After months of diplomatic efforts, Libya's two rival governments which have agreed on a U.N.-brokered deal declared unity cabinet as DAESH continues to advance in the conflict-torn country
Representatives of Libya's rival factions who are sitting in Tunis and negotiating through a U.N.-brokered process announced on Tuesday that they have formed a unity government aimed at stemming the chaos that has engulfed the country in recent years. In a statement received by The Associated Press, the Unity Presidential Council said it has agreed on a 32-member Cabinet, drawn of representatives from across the country. But whether that government will in fact be able to govern the country remains to be seen.
Each side is backed by an array of different militias. Amid the chaos, a Libyan affiliate of DAESH has surged, claiming responsibility for a series of deadly attacks as it tries to expand its territory and take control of oil terminals and fields, the sole source of Libya's wealth. In December, blocs from Libya's rival parliaments signed a U.N.-brokered deal to form the unity government and established a Unity Presidential Council. The Tunisia-based council includes representatives from the rival parliaments and governments, as well as delegates from other factions. But other members of both the two main factions have rejected the U.N. plan. The United Nations has warned that further delays in implementing the plan will only empower DAESH affiliate.
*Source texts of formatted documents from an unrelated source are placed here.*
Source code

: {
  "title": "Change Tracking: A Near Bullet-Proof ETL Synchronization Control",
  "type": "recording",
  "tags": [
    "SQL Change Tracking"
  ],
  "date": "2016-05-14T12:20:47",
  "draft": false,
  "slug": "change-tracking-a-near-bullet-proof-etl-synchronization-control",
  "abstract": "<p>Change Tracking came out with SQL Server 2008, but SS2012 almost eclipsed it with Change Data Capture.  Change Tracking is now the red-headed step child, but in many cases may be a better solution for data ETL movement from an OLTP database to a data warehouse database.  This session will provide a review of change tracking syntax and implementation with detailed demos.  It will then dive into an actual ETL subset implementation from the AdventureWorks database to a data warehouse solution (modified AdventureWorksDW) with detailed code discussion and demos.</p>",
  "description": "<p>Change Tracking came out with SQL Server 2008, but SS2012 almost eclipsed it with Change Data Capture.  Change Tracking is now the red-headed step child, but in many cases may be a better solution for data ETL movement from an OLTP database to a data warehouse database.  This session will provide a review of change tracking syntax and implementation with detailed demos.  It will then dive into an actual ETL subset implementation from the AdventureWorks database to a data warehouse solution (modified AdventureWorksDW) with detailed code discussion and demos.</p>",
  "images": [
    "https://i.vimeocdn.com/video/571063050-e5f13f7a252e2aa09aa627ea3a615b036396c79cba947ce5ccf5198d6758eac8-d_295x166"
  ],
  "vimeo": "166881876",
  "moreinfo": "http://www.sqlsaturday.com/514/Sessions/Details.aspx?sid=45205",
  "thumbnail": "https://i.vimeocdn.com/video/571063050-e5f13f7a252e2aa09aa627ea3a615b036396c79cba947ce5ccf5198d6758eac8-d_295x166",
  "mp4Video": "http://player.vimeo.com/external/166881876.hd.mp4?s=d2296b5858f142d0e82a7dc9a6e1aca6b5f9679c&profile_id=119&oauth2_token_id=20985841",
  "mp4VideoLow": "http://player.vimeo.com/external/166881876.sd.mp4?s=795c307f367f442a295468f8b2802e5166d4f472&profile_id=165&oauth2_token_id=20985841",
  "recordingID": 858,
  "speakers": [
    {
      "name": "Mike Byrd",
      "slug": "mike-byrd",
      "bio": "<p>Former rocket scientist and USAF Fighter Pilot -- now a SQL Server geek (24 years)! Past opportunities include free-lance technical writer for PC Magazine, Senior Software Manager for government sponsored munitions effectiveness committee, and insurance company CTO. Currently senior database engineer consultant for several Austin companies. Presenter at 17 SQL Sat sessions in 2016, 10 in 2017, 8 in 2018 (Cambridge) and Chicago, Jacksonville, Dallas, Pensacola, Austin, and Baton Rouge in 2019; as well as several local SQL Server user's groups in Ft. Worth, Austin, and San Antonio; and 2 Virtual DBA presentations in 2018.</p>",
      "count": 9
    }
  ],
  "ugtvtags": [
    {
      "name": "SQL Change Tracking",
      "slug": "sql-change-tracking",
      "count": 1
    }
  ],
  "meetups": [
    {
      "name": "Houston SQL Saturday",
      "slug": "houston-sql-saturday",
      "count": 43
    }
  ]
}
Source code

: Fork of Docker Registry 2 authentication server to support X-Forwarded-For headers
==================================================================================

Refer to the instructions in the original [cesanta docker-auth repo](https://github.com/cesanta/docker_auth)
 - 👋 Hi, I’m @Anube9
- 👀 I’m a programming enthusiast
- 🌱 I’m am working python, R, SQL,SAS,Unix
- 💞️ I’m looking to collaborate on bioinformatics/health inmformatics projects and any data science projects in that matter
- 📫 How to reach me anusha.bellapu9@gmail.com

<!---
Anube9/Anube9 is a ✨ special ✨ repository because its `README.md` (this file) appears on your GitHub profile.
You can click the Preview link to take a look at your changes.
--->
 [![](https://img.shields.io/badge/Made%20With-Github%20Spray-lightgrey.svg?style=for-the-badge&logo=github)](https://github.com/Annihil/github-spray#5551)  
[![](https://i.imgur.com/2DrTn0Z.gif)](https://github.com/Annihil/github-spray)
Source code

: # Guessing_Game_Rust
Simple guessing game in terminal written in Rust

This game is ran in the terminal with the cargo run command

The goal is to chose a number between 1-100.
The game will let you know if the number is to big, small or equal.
U.N. envoy Marin Kobler, who brokered the plan, tweeted this week that the Libyan political scene is divided while DAESH is united and "set on its destructive goal."
On Monday, Libya's Foreign Minister Mohammed al-Dairi of the internationally-recognized government told reporters during a visit to Cairo that the formation of a Cabinet was a condition for lifting an international arms embargo on the Libyan army fighting militants. According to the U.N.-brokered deal, the new government should be based in Tripoli but it is not clear if the current Tripoli-based authorities opposing the deal would allow it to operate in peace. Recently, a Tripoli-based premier threatened to use force against a security committee supposed to secure a venue for the new government. The head of the council who is also supposed to be the prime minister, Fayez Sarraj, has struggled to form the unity government, which now has 10 days to win the internationally-recognized parliament's endorsement. The lineup of the new Cabinet was approved by seven out of nine members of the presidential council, after two members walked out in protest.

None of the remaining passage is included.